» WORKING DATA

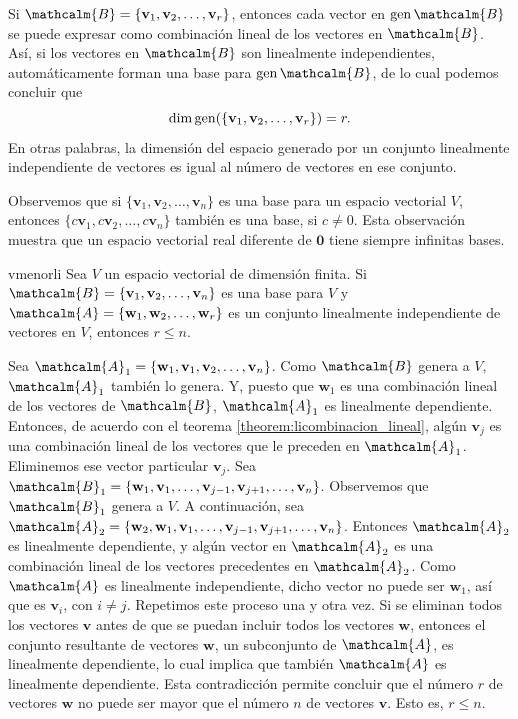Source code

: \begin{examplebox}{}{}
    Si $\mathcalm{B} = \{\mathbf{v}_1, \mathbf{v}_2, \dots, \mathbf{v}_r\}$, entonces cada vector en $\Gen \mathcalm{B}$ se puede expresar como combinación lineal de los vectores en $\mathcalm{B}$. Así, si los vectores en $\mathcalm{B}$ son linealmente independientes, automáticamente forman una base para $\Gen \mathcalm{B}$, de lo cual podemos concluir que
    $$\operatorname{dim} \operatorname{gen}(\{\mathbf{v}_1, \mathbf{v}_2, \dots, \mathbf{v}_r\}) = r.$$
    En otras palabras, la dimensión del espacio generado por un conjunto linealmente independiente de vectores es igual al número de vectores en ese conjunto.
\end{examplebox}

\newpage

Observemos que si $\{ \mathbf{v}_1, \mathbf{v}_2, \dots, \mathbf{v}_n \}$ es una base para un espacio vectorial $V$, entonces $\{ c\mathbf{v}_1, c\mathbf{v}_2, \dots, c\mathbf{v}_n \}$ también es una base, si $c \neq 0$. Esta observación muestra que un espacio vectorial real diferente de $\mathbf{0}$ tiene siempre infinitas bases.

\begin{theorem}{}{vmenorli}
    Sea $V$ un espacio vectorial de dimensión finita. Si $\mathcalm{B} = \{\mathbf{v}_1, \mathbf{v}_2, \dots, \mathbf{v}_n\}$ es una base para $V$ y $\mathcalm{A} = \{\mathbf{w}_1, \mathbf{w}_2, \dots, \mathbf{w}_r\}$ es un conjunto linealmente independiente de vectores en $V$, entonces $r \leq n$.

    \tcblower
    \demostracion Sea $\mathcalm{A}_1 = \{\mathbf{w}_1, \mathbf{v}_1, \mathbf{v}_2, \dots, \mathbf{v}_n\}$. Como $\mathcalm{B}$ genera a $V$, $\mathcalm{A}_1$ también lo genera. Y, puesto que $\mathbf{w}_1$ es una combinación lineal de los vectores de $\mathcalm{B}$, $\mathcalm{A}_1$ es linealmente dependiente. Entonces, de acuerdo con el teorema \ref{theorem:licombinacion_lineal}, algún $\mathbf{v}_j$ es una combinación lineal de los vectores que le preceden en $\mathcalm{A}_1$. Eliminemos ese vector particular $\mathbf{v}_j$. Sea $\mathcalm{B}_1 = \{\mathbf{w}_1, \mathbf{v}_1, \dots, \mathbf{v}_{j-1}, \mathbf{v}_{j+1}, \dots, \mathbf{v}_n\}$. Observemos que $\mathcalm{B}_1$ genera a $V$. A continuación, sea $\mathcalm{A}_2 = \{\mathbf{w}_2, \mathbf{w}_1, \mathbf{v}_1, \dots, \mathbf{v}_{j-1}, \mathbf{v}_{j+1}, \dots, \mathbf{v}_n\}$. Entonces $\mathcalm{A}_2$ es linealmente dependiente, y algún vector en $\mathcalm{A}_2$ es una combinación lineal de los vectores precedentes en $\mathcalm{A}_2$. Como $\mathcalm{A}$ es linealmente independiente, dicho vector no puede ser $\mathbf{w}_1$, así que es $\mathbf{v}_i$, con $i \neq j$. Repetimos este proceso una y otra vez. Si se eliminan todos los vectores $\mathbf{v}$ antes de que se puedan incluir todos los vectores $\mathbf{w}$, entonces el conjunto resultante de vectores $\mathbf{w}$, un subconjunto de $\mathcalm{A}$, es linealmente dependiente, lo cual implica que también $\mathcalm{A}$ es linealmente dependiente. Esta contradicción permite concluir que el número $r$ de vectores $\mathbf{w}$ no puede ser mayor que el número $n$ de vectores $\mathbf{v}$. Esto es, $r \leq n$.
\end{theorem}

» WORK ITEM
Should a picture appear among the entries above, omit it and repeat everything else exactly.

» ANSWER TO THE EXERCISE
Source code

: \begin{examplebox}{}{}
    Si $\mathcalm{B} = \{\mathbf{v}_1, \mathbf{v}_2, \dots, \mathbf{v}_r\}$, entonces cada vector en $\Gen \mathcalm{B}$ se puede expresar como combinación lineal de los vectores en $\mathcalm{B}$. Así, si los vectores en $\mathcalm{B}$ son linealmente independientes, automáticamente forman una base para $\Gen \mathcalm{B}$, de lo cual podemos concluir que
    $$\operatorname{dim} \operatorname{gen}(\{\mathbf{v}_1, \mathbf{v}_2, \dots, \mathbf{v}_r\}) = r.$$
    En otras palabras, la dimensión del espacio generado por un conjunto linealmente independiente de vectores es igual al número de vectores en ese conjunto.
\end{examplebox}

\newpage

Observemos que si $\{ \mathbf{v}_1, \mathbf{v}_2, \dots, \mathbf{v}_n \}$ es una base para un espacio vectorial $V$, entonces $\{ c\mathbf{v}_1, c\mathbf{v}_2, \dots, c\mathbf{v}_n \}$ también es una base, si $c \neq 0$. Esta observación muestra que un espacio vectorial real diferente de $\mathbf{0}$ tiene siempre infinitas bases.

\begin{theorem}{}{vmenorli}
    Sea $V$ un espacio vectorial de dimensión finita. Si $\mathcalm{B} = \{\mathbf{v}_1, \mathbf{v}_2, \dots, \mathbf{v}_n\}$ es una base para $V$ y $\mathcalm{A} = \{\mathbf{w}_1, \mathbf{w}_2, \dots, \mathbf{w}_r\}$ es un conjunto linealmente independiente de vectores en $V$, entonces $r \leq n$.

    \tcblower
    \demostracion Sea $\mathcalm{A}_1 = \{\mathbf{w}_1, \mathbf{v}_1, \mathbf{v}_2, \dots, \mathbf{v}_n\}$. Como $\mathcalm{B}$ genera a $V$, $\mathcalm{A}_1$ también lo genera. Y, puesto que $\mathbf{w}_1$ es una combinación lineal de los vectores de $\mathcalm{B}$, $\mathcalm{A}_1$ es linealmente dependiente. Entonces, de acuerdo con el teorema \ref{theorem:licombinacion_lineal}, algún $\mathbf{v}_j$ es una combinación lineal de los vectores que le preceden en $\mathcalm{A}_1$. Eliminemos ese vector particular $\mathbf{v}_j$. Sea $\mathcalm{B}_1 = \{\mathbf{w}_1, \mathbf{v}_1, \dots, \mathbf{v}_{j-1}, \mathbf{v}_{j+1}, \dots, \mathbf{v}_n\}$. Observemos que $\mathcalm{B}_1$ genera a $V$. A continuación, sea $\mathcalm{A}_2 = \{\mathbf{w}_2, \mathbf{w}_1, \mathbf{v}_1, \dots, \mathbf{v}_{j-1}, \mathbf{v}_{j+1}, \dots, \mathbf{v}_n\}$. Entonces $\mathcalm{A}_2$ es linealmente dependiente, y algún vector en $\mathcalm{A}_2$ es una combinación lineal de los vectores precedentes en $\mathcalm{A}_2$. Como $\mathcalm{A}$ es linealmente independiente, dicho vector no puede ser $\mathbf{w}_1$, así que es $\mathbf{v}_i$, con $i \neq j$. Repetimos este proceso una y otra vez. Si se eliminan todos los vectores $\mathbf{v}$ antes de que se puedan incluir todos los vectores $\mathbf{w}$, entonces el conjunto resultante de vectores $\mathbf{w}$, un subconjunto de $\mathcalm{A}$, es linealmente dependiente, lo cual implica que también $\mathcalm{A}$ es linealmente dependiente. Esta contradicción permite concluir que el número $r$ de vectores $\mathbf{w}$ no puede ser mayor que el número $n$ de vectores $\mathbf{v}$. Esto es, $r \leq n$.
\end{theorem}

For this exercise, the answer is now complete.